La pubblicità propone invece dei modelli interpretativi della realtà, verosimili, facendo intendere che questi siano validi anche per se stessi. Non è un “giochiamo a…” fare l’eroe o alla donna “grande”, ma osservo passivamente altri bimbi come me che si comportano in un certo modo scegliendo determinati prodotti.

Strettamente correlata a quest'ultimo punto è la prepotenza dello stereotipo suggerito.
Inondazioni di rosa per le femmine, Barbie, bambolotti, costruzioni rigorosamente a "tema femminile": boutique per lo shopping o per la manicure e se la tendenza personale è quella di essere una vera giovane ribelle, allora si può assecondare con giochi d'avventura ma rigorosamente in nuance delicata, per non rinunciare alla femminilità anche nei momenti di trasgressione. Mentre per i maschi i valori che emergono sono la competizione, la forza, il primeggiare, con conseguente rinuncia ad una fetta importante di possibilità di scelta: la sensibilità, l’estetica, la solidarietà, per fare qualche esempio.
Ci tengo a sottolineare che in questa sede non si vogliono demonizzare le tipologie di modelli proposti. Non c’è nulla di male ad essere femmina e volersi vestire di rosa e giocare alle pentoline o ad essere maschio e amare giochi di movimento e competitivi, ma non c’è nulla di male anche nel viceversa, che raramente viene rappresentato.
La frequenza con cui uniche tipologie vengono riprodotte è tale da connotarle in stereotipi, i quali incasellano la complessità dell'individuo in categorie preconfezionate.
Diversamente succede nei cataloghi di giocattoli per bimbi dialtri paesi europei, dove si può trovare un bambino che gioca insieme ad una bambina ai fornelli di una cucina colorata (non di rosa).

Certo sarebbe semplicistico puntare il dito contro la pubblicità televisiva identificandola come “l’origine di tutti i mali”, essendo un mezzo di promozione di un prodotto al fine di aumentarne le vendite, essa probabilmente riflette le condizioni attuali della società in cui viene diffusa.
Ma che sia un veicolo o uno specchio di valori sociali e culturali diffusi, la pubblicità ci informa che siamo ben lontani dal superamento di modelli che pensavamo appartenessero ad un passato non emancipato.
La realtà oggi è variegata, multi sfaccettata e variopinta, come tanti sono i colori che dipingono l’identità di ciascun essere umano che è ben distante da un modello culturale uniforme, ma purtroppo luoghi comuni e stereotipi che lo supportano, sono ancora troppo diffusi e rappresentati.

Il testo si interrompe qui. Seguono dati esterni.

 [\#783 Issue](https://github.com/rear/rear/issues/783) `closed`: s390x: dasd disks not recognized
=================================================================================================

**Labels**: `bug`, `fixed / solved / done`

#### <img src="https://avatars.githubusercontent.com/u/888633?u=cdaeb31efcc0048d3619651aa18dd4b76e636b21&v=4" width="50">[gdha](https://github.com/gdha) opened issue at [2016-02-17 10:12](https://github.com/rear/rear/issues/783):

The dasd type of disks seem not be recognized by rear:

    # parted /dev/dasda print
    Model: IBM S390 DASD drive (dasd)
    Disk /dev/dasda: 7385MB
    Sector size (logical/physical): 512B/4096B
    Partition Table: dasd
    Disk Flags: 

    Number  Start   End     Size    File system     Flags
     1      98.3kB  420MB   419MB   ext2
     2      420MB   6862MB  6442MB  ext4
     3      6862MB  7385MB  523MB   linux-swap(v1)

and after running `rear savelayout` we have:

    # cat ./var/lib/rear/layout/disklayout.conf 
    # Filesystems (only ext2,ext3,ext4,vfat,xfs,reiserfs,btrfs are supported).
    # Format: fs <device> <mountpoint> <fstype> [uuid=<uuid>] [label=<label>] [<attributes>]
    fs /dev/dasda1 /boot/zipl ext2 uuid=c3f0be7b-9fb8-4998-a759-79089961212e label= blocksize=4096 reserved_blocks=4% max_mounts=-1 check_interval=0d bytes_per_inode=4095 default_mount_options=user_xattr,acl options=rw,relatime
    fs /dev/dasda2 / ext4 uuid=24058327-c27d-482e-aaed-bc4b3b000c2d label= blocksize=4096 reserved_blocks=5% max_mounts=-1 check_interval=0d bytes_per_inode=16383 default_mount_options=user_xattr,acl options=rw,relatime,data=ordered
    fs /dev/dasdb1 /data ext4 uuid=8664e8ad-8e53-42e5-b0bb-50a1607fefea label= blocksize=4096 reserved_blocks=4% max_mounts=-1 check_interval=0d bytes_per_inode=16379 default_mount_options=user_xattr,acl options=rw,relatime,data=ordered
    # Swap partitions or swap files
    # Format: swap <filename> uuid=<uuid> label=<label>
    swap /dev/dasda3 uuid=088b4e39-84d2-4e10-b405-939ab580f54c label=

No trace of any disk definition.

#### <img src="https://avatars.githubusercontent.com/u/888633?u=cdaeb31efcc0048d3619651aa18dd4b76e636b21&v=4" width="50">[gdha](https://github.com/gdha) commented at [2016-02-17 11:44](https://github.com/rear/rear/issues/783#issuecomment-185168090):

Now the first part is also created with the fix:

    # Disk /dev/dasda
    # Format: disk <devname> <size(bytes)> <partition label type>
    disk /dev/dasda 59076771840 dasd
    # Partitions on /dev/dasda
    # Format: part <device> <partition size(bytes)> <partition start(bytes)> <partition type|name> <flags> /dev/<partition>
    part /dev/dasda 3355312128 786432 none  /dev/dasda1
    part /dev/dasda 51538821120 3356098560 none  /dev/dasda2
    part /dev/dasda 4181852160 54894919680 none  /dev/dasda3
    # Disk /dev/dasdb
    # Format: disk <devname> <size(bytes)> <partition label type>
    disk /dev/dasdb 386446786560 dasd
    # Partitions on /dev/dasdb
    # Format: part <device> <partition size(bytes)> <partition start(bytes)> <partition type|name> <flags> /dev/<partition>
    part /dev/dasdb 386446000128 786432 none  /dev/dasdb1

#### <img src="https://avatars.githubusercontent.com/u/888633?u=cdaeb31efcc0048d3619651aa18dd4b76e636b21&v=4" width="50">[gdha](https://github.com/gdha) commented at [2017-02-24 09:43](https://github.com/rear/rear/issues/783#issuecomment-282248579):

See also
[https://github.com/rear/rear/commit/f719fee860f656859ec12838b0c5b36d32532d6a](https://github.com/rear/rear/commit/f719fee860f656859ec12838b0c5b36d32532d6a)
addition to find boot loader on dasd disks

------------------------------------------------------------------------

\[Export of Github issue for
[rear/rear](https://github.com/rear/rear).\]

Il bombardamento di immagini standardizzate soprattutto se non controbilanciato dall'espressione attiva di una cultura differente, assume la connotazione di un vero e proprio lavaggio del cervello, delicato, sì, ma costante, che avvia la sua opera negli albori della infanzia.


Cervello lavato delicatamente ma costanza, diventato tutto rosa, morbidoso e luccicoso!